Some key things to note:

  • Setting a scope prefixes parameter and output names with {scope}., e.g., x becomes foo.x if the scope is “foo”.

  • You can selectively include or exclude certain inputs/outputs when updating the scope using the inputs, outputs and exclude arguments.

  • Updating the scope of a pipeline updates the scopes of its functions, propagating the changes.

  • Applying a scope to a parameter that is already in a scope will replace the existing scope with the new one.

  • Using scopes makes it possible to use the same parameter names in different contexts without conflicts.

  • Scopes are purely a naming mechanism and do not affect the actual function execution.

  • Scope names and parameter names cannot overlap. For example, you cannot have both a scope named "data" and a parameter named "data", as this would create ambiguity when using the nested dictionary syntax {"data": {...}}.

Parameter scopes are a convenient way to organize complex pipelines and make them more readable by grouping related parameters together. They also help avoid naming conflicts and make it easier to reason about the data flow between functions.

To illustrate how update_scope works under the hood, consider this example:

@pipefunc(output_name="y")
def f(a, b):
    return a + b

@pipefunc(output_name="z")
def g(y, c):
    return y * c

pipeline = Pipeline([f, g])
pipeline2 = pipeline.copy()

Now, let’s update the scope of the pipeline using update_scope:

pipeline.update_scope("my_scope", inputs="*", outputs="*")

This is equivalent to applying the following renames:

pipeline2.update_renames({"a": "my_scope.a", "b": "my_scope.b", "y": "my_scope.y", "c": "my_scope.c", "z": "my_scope.z"})
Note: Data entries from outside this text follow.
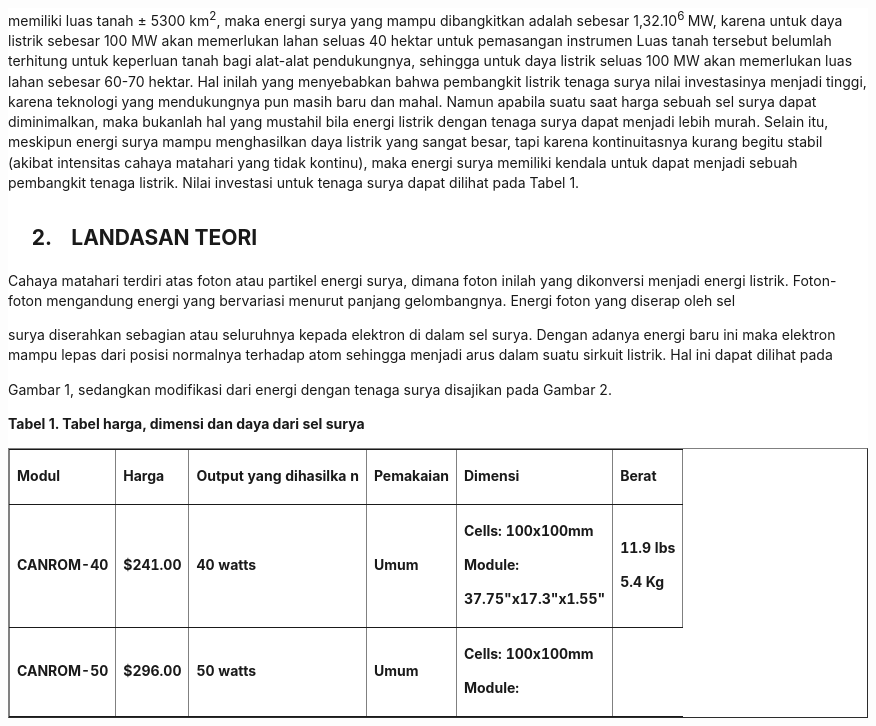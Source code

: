 <p><span class="font4">memiliki luas tanah </span><span class="font0">± </span><span class="font4">5300 km<sup>2</sup>, maka energi surya yang mampu dibangkitkan adalah sebesar 1,32.10<sup>6 </sup>MW, karena untuk daya listrik sebesar 100 MW akan memerlukan lahan seluas 40 hektar untuk pemasangan instrumen Luas tanah tersebut belumlah terhitung untuk keperluan tanah bagi alat-alat pendukungnya, sehingga untuk daya listrik seluas 100 MW akan memerlukan luas lahan sebesar 60-70 hektar. Hal inilah yang menyebabkan bahwa pembangkit listrik tenaga surya nilai investasinya menjadi tinggi, karena teknologi yang mendukungnya pun masih baru dan mahal. Namun apabila suatu saat harga sebuah sel surya dapat diminimalkan, maka bukanlah hal yang mustahil bila energi listrik dengan tenaga surya dapat menjadi lebih murah. Selain itu, meskipun energi surya mampu menghasilkan daya listrik yang sangat besar, tapi karena kontinuitasnya kurang begitu stabil (akibat intensitas cahaya matahari yang tidak kontinu), maka energi surya memiliki kendala untuk dapat menjadi sebuah pembangkit tenaga listrik. Nilai investasi untuk tenaga surya dapat dilihat pada Tabel 1.</span></p>
<ul style="list-style:none;"><li>
<h2><a name="bookmark4"></a><span class="font4" style="font-weight:bold;"><a name="bookmark5"></a>2. &nbsp;&nbsp;&nbsp;LANDASAN TEORI</span></h2></li></ul>
<p><span class="font4">Cahaya matahari terdiri atas foton atau partikel energi surya, dimana foton inilah yang dikonversi menjadi energi listrik. Foton-foton mengandung energi yang bervariasi menurut panjang gelombangnya. Energi foton yang diserap oleh sel</span></p>
<p><span class="font4">surya diserahkan sebagian atau seluruhnya kepada elektron di dalam sel surya. Dengan adanya energi baru ini maka elektron mampu lepas dari posisi normalnya terhadap atom sehingga menjadi arus dalam suatu sirkuit listrik. Hal ini dapat dilihat pada</span></p>
<p><span class="font4">Gambar 1, sedangkan modifikasi dari energi dengan tenaga surya disajikan pada Gambar 2.</span></p>
<p><span class="font4" style="font-weight:bold;">Tabel 1. Tabel harga, dimensi dan daya dari sel surya</span></p>
<table border="1">
<tr><td style="vertical-align:middle;">
<p><span class="font4" style="font-weight:bold;">Modul</span></p></td><td style="vertical-align:middle;">
<p><span class="font4" style="font-weight:bold;">Harga</span></p></td><td style="vertical-align:bottom;">
<p><span class="font4" style="font-weight:bold;">Output yang dihasilka n</span></p></td><td style="vertical-align:middle;">
<p><span class="font4" style="font-weight:bold;">Pemakaian</span></p></td><td style="vertical-align:middle;">
<p><span class="font4" style="font-weight:bold;">Dimensi</span></p></td><td style="vertical-align:middle;">
<p><span class="font4" style="font-weight:bold;">Berat</span></p></td></tr>
<tr><td style="vertical-align:middle;">
<p><span class="font4" style="font-weight:bold;">CANROM-40</span></p></td><td style="vertical-align:middle;">
<p><span class="font4" style="font-weight:bold;">$241.00</span></p></td><td style="vertical-align:middle;">
<p><span class="font4" style="font-weight:bold;">40 watts</span></p></td><td style="vertical-align:middle;">
<p><span class="font4" style="font-weight:bold;">Umum</span></p></td><td style="vertical-align:top;">
<p><span class="font4" style="font-weight:bold;">Cells: 100x100mm</span></p>
<p><span class="font4" style="font-weight:bold;">Module:</span></p>
<p><span class="font4" style="font-weight:bold;">37.75&quot;x17.3&quot;x1.55&quot;</span></p></td><td style="vertical-align:middle;">
<p><span class="font4" style="font-weight:bold;">11.9 lbs</span></p>
<p><span class="font4" style="font-weight:bold;">5.4 Kg</span></p></td></tr>
<tr><td style="vertical-align:middle;">
<p><span class="font4" style="font-weight:bold;">CANROM-50</span></p></td><td style="vertical-align:middle;">
<p><span class="font4" style="font-weight:bold;">$296.00</span></p></td><td style="vertical-align:middle;">
<p><span class="font4" style="font-weight:bold;">50 watts</span></p></td><td style="vertical-align:middle;">
<p><span class="font4" style="font-weight:bold;">Umum</span></p></td><td style="vertical-align:top;">
<p><span class="font4" style="font-weight:bold;">Cells: 100x100mm</span></p>
<p><span class="font4" style="font-weight:bold;">Module:</span></p>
After applying the scope, the parameter names and output names of the functions in the pipeline are prefixed with my_scope.. We can confirm this by inspecting the PipeFunc objects:

f = pipeline["my_scope.y"]
print(f.parameters)  # Output: ('my_scope.a', 'my_scope.b')
print(f.output_name)  # Output: 'my_scope.y'
g = pipeline["my_scope.z"]
print(g.parameters)  # Output: ('my_scope.y', 'my_scope.c')
print(g.output_name)  # Output: 'my_scope.z'
('my_scope.a', 'my_scope.b')
my_scope.y
('my_scope.y', 'my_scope.c')
my_scope.z

or see the renames attribute:

for f in pipeline.functions:
    print(f.__name__, f.renames)

for f in pipeline2.functions:
    print(f.__name__, f.renames)
f {'b': 'my_scope.b', 'a': 'my_scope.a', 'y': 'my_scope.y'}
g {'z': 'my_scope.z', 'c': 'my_scope.c', 'y': 'my_scope.y'}
f {'a': 'my_scope.a', 'b': 'my_scope.b', 'y': 'my_scope.y'}
g {'y': 'my_scope.y', 'c': 'my_scope.c', 'z': 'my_scope.z'}

So, update_scope is really just a convenience method that automatically generates the appropriate renames based on the provided scope and applies them to the PipeFunc or Pipeline. Internally, it calls update_renames with the generated renames, making it easier to manage parameter and output names in complex pipelines.

It’s worth noting that while update_scope affects the external names (i.e., how the parameters and outputs are referred to in the pipeline), it doesn’t change the actual parameter names in the original function definitions. The mapping between the original names and the scoped names is handled by the PipeFunc wrapper.